Preparation of the Vectors. 1,2-Dioleoyl-3-trimethylammonium-propane (DOTAP) liposomes were prepared from chloroform solution to a concentration of 10 mg/ml. In brief, the lipid solution was placed under a stream of nitrogen to evaporate the solvent until a thin lipid film formed at the bottom of a glass tube. It was further vacuum desiccated for 1 h and then rehydrated in 5% dextrose solution. The lipid suspension was briefly sonicated and then extruded through a polycarbonate membrane with pore size of 0.2 µm. For novel formulations, small molecules (SMs) including chenodeoxycholic acid (CDCA; Sigma, St. Louis, MO), capsaicin (Sigma) and PD98059 (EMD Biosciences, Inc. San Diego, CA) were dissolved in organic solvents at a concentration of 5 mg/ml and mixed with DOTAP before solvent evaporation. The DOTAP liposomes, DOTAP:SM liposomes, and plasmid DNA were diluted with 5% dextrose solution before mixing. Lipoplexes were formed by adding the DNA solution drop-wise into the freshly prepared DOTAP or DOTAP:SM liposome solution in a glass tube while the tube was gently swirled.

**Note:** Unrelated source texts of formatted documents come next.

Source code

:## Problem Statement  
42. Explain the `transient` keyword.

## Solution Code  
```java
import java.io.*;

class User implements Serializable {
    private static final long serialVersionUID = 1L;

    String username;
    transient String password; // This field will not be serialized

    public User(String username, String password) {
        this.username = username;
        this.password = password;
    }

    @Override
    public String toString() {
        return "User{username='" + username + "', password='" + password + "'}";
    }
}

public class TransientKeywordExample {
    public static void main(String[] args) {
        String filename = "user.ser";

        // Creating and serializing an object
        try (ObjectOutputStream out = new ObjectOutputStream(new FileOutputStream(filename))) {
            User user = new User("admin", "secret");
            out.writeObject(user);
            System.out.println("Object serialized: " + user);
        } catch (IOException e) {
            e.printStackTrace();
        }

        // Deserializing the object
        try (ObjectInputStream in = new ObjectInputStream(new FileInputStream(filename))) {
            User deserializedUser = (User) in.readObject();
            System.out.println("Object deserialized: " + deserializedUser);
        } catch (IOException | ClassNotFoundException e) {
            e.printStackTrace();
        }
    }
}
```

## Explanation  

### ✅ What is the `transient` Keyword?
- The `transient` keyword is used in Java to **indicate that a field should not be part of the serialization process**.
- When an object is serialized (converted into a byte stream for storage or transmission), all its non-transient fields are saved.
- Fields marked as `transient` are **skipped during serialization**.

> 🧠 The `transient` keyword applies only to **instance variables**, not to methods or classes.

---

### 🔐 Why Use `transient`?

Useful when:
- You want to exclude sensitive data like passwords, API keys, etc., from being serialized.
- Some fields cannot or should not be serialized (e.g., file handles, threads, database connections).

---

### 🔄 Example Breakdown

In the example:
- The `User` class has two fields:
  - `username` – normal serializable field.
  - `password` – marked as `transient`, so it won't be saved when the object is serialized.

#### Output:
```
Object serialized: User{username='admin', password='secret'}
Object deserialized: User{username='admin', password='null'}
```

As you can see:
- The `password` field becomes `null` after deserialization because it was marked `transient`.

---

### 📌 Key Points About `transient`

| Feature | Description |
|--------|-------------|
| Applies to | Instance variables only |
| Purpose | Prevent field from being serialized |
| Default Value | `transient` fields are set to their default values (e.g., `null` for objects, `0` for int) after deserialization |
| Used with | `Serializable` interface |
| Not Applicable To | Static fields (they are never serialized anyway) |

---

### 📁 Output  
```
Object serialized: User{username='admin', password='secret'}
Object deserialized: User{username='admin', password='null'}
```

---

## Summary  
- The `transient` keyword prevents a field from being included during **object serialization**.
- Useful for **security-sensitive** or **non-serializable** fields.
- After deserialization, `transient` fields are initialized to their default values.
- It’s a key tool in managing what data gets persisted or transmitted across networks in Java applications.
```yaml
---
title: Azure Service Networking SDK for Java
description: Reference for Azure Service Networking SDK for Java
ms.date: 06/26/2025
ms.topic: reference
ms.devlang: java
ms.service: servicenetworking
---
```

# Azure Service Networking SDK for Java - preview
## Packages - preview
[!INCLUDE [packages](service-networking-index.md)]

Turbidity Studies. Fifty microliters of each sample, CDCA alone, DOTAP liposomes, and DOTAP:CDCA liposomes, was diluted to 500 µl with H₂O. Turbidity was measured over 60 min by watching for the appearance of a peak at an absorbance of 600 nm. Absorbances were measured on a DU-800 UV-Vis spectrophotometer (Beckman-Coulter, Fullerton, CA). Stability experiments for DOTAP-capsaicin and DOTAP-PD98059 liposomes were performed under the same conditions.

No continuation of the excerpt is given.